As an undergraduate at the University of Albany, he took all the requisite
pre-medical science courses, but completed his degree in an even more
arduous major: Not-Becoming-a-Doctor. After earning a master’s degree
in journalism at Columbia University in 1981, he worked at several
daily newspapers in Connecticut. But whenever stories with any science
angle popped up, editors scanned the newsroom for a reporter who
realized that some genes were stored in chromosomes, not closets, and
they tapped Lippsett.
After nine years as a reporter and editor, he
returned to Columbia and the Lamont-Doherty Earth Observatory to cover
science full time. He edited an oral history of Lamont-Doherty, taught
journalism at the University of Connecticut, and has written (and
ghost-written) for magazines such as Scientific American, Scholastic Science World, and Sea Technology.

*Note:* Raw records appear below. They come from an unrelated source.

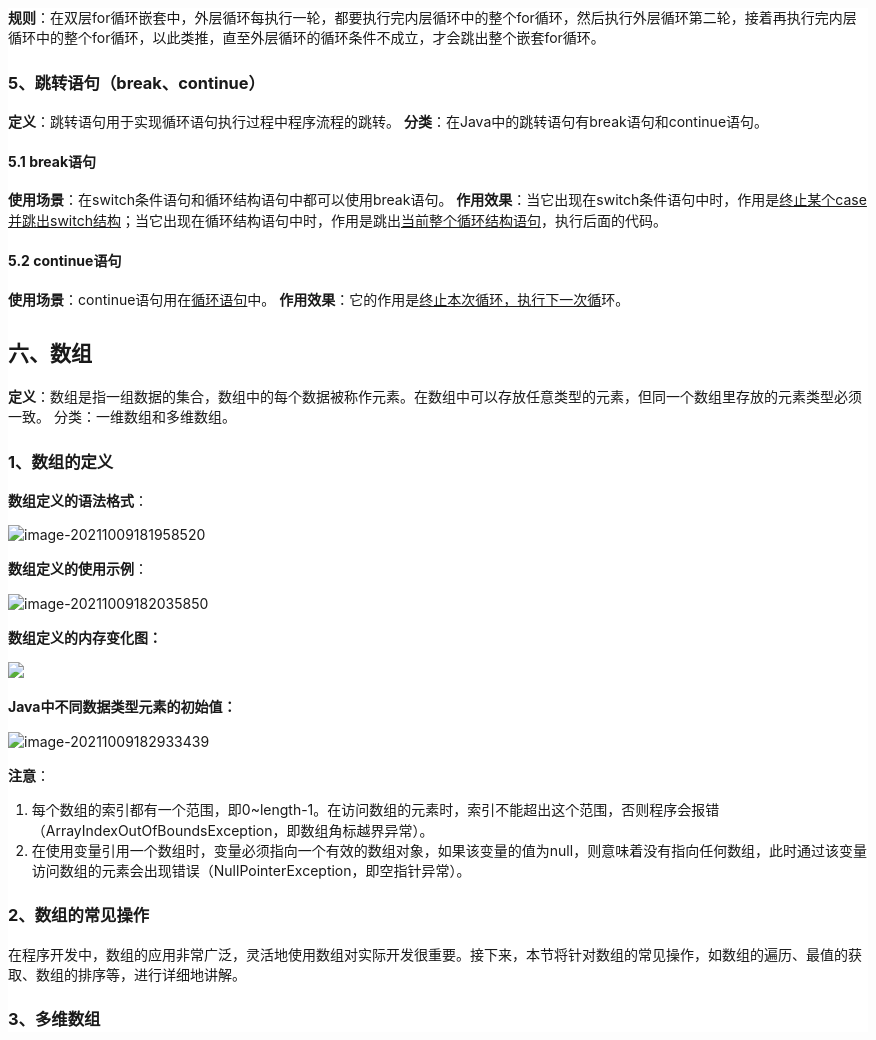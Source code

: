 **规则**：在双层for循环嵌套中，外层循环每执行一轮，都要执行完内层循环中的整个for循环，然后执行外层循环第二轮，接着再执行完内层循环中的整个for循环，以此类推，直至外层循环的循环条件不成立，才会跳出整个嵌套for循环。

### 5、跳转语句（break、continue）

**定义**：跳转语句用于实现循环语句执行过程中程序流程的跳转。
**分类**：在Java中的跳转语句有break语句和continue语句。

#### 5.1 break语句

**使用场景**：在switch条件语句和循环结构语句中都可以使用break语句。
**作用效果**：当它出现在switch条件语句中时，作用是<u>终止某个case并跳出switch结构</u>；当它出现在循环结构语句中时，作用是跳出<u>当前整个循环结构语句</u>，执行后面的代码。

#### 5.2 continue语句

**使用场景**：continue语句用在<u>循环语句</u>中。
**作用效果**：它的作用是<u>终止本次循环，执行下一次循</u>环。

## 六、数组

**定义**：数组是指一组数据的集合，数组中的每个数据被称作元素。在数组中可以存放任意类型的元素，但同一个数组里存放的元素类型必须一致。
分类：一维数组和多维数组。

### 1、数组的定义

**数组定义的语法格式**：

![image-20211009181958520](C:\Users\丁银钿\AppData\Roaming\Typora\typora-user-images\image-20211009181958520.png)

**数组定义的使用示例**：

![image-20211009182035850](C:\Users\丁银钿\AppData\Roaming\Typora\typora-user-images\image-20211009182035850.png)

**数组定义的内存变化图：**

![](C:\Users\丁银钿\AppData\Roaming\Typora\typora-user-images\image-20211009182838486.png)

**Java中不同数据类型元素的初始值：**

![image-20211009182933439](C:\Users\丁银钿\AppData\Roaming\Typora\typora-user-images\image-20211009182933439.png)

**注意**：

1. 每个数组的索引都有一个范围，即0~length-1。在访问数组的元素时，索引不能超出这个范围，否则程序会报错（ArrayIndexOutOfBoundsException，即数组角标越界异常）。
2. 在使用变量引用一个数组时，变量必须指向一个有效的数组对象，如果该变量的值为null，则意味着没有指向任何数组，此时通过该变量访问数组的元素会出现错误（NullPointerException，即空指针异常）。

### 2、数组的常见操作

在程序开发中，数组的应用非常广泛，灵活地使用数组对实际开发很重要。接下来，本节将针对数组的常见操作，如数组的遍历、最值的获取、数组的排序等，进行详细地讲解。

### 3、多维数组
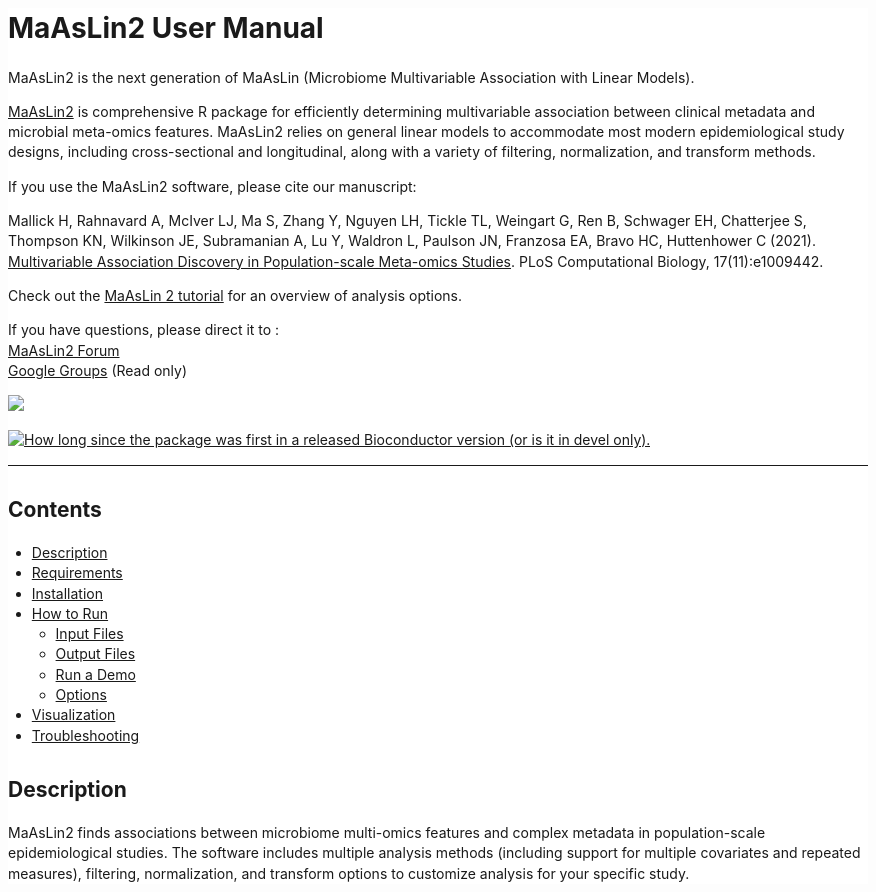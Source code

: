 

# MaAsLin2 User Manual #

MaAsLin2 is the next generation of MaAsLin (Microbiome Multivariable Association with Linear Models).

[MaAsLin2](http://huttenhower.sph.harvard.edu/maaslin2) is comprehensive R package for efficiently determining multivariable association between clinical metadata and microbial meta-omics features. MaAsLin2 relies on general linear models to accommodate most modern epidemiological study designs, including cross-sectional and longitudinal, along with a variety of filtering, normalization, and transform methods.

If you use the MaAsLin2 software, please cite our manuscript: 

Mallick H, Rahnavard A, McIver LJ, Ma S, Zhang Y, Nguyen LH, Tickle TL, Weingart G, Ren B, Schwager EH, Chatterjee S, Thompson KN, Wilkinson JE, Subramanian A, Lu Y, Waldron L, Paulson JN, Franzosa EA, Bravo HC, Huttenhower C (2021). [Multivariable Association Discovery in Population-scale Meta-omics Studies](https://journals.plos.org/ploscompbiol/article?id=10.1371/journal.pcbi.1009442). PLoS Computational Biology, 17(11):e1009442.

Check out the [MaAsLin 2 tutorial](https://github.com/biobakery/biobakery/wiki/maaslin2) for an overview of analysis options.

If you have questions, please direct it to :   
[MaAsLin2 Forum](https://forum.biobakery.org/c/Downstream-analysis-and-statistics/MaAsLin2)    
[Google Groups](https://groups.google.com/forum/#!forum/maaslin-users) (Read only)

![](https://github.com/biobakery/Maaslin2/workflows/build%20and%20test/badge.svg)

<a href="http://www.bioconductor.org/packages/devel/bioc/html/Maaslin2.html#since"><img border="0" src="http://www.bioconductor.org/shields/years-in-bioc/Maaslin2.svg" title="How long since the package was first in a released Bioconductor version (or is it in devel only)."></a> 

--------------------------------------------

## Contents ##
* [Description](#description)
* [Requirements](#requirements)
* [Installation](#installation)
* [How to Run](#how-to-run)
    * [Input Files](#input-files)
    * [Output Files](#output-files)
    * [Run a Demo](#run-a-demo)
    * [Options](#options)
* [Visualization](#visualization)
* [Troubleshooting](#troubleshooting)

## Description ##

MaAsLin2 finds associations between microbiome multi-omics features and complex metadata in population-scale epidemiological studies. The software includes multiple analysis methods (including support for multiple covariates and repeated measures), filtering, normalization, and transform options to customize analysis for your specific study. 

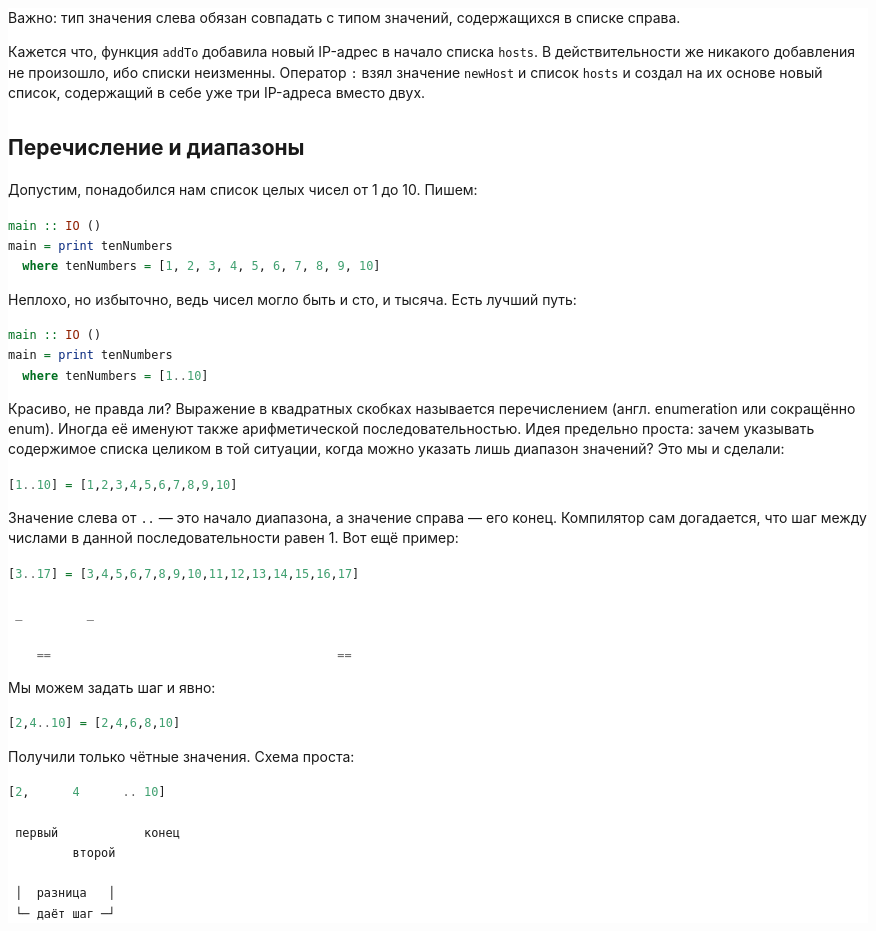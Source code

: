 Важно: тип значения слева обязан совпадать с типом значений, содержащихся в списке справа.

Кажется что, функция `addTo` добавила новый IP-адрес в начало списка `hosts`. В действительности же никакого добавления не произошло, ибо списки неизменны. Оператор `:` взял значение `newHost` и список `hosts` и создал на их основе новый список, содержащий в себе уже три IP-адреса вместо двух.

## Перечисление и диапазоны

Допустим, понадобился нам список целых чисел от 1 до 10. Пишем:

```haskell
main :: IO ()
main = print tenNumbers
  where tenNumbers = [1, 2, 3, 4, 5, 6, 7, 8, 9, 10]
```

Неплохо, но избыточно, ведь чисел могло быть и сто, и тысяча. Есть лучший путь:

```haskell
main :: IO ()
main = print tenNumbers
  where tenNumbers = [1..10]
```

Красиво, не правда ли? Выражение в квадратных скобках называется перечислением (англ. enumeration или сокращённо enum). Иногда её именуют также арифметической последовательностью. Идея предельно проста: зачем указывать содержимое списка целиком в той ситуации, когда можно указать лишь диапазон значений? Это мы и сделали:

```haskell
[1..10] = [1,2,3,4,5,6,7,8,9,10]
```

Значение слева от `..` &mdash; это начало диапазона, а значение справа &mdash; его конец. Компилятор сам догадается, что шаг между числами в данной последовательности равен 1. Вот ещё пример:

```haskell
[3..17] = [3,4,5,6,7,8,9,10,11,12,13,14,15,16,17]

 _         _

    ==                                        ==
```

Мы можем задать шаг и явно:

```haskell
[2,4..10] = [2,4,6,8,10]
```

Получили только чётные значения. Схема проста:

```haskell
[2,      4      .. 10]

 первый            конец
         второй

 │  разница   │
 └─ даёт шаг ─┘
```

In 1998, the currents of life brought him to Woods Hole Oceanographic Institution, where a wealth of
fascinating people and research provides him with ample opportunities
to tell great stories and to convey the importance, excitement, and
poetry of science.
He lives in Falmouth with two teenage daughters and
his wife, a journalist with whom he once shared a newsroom desk and now
shares a home, a life, and an ongoing conversation sprinkled with
literary references and double entendres. His addictions include
reading, exercise, theater, and baseball.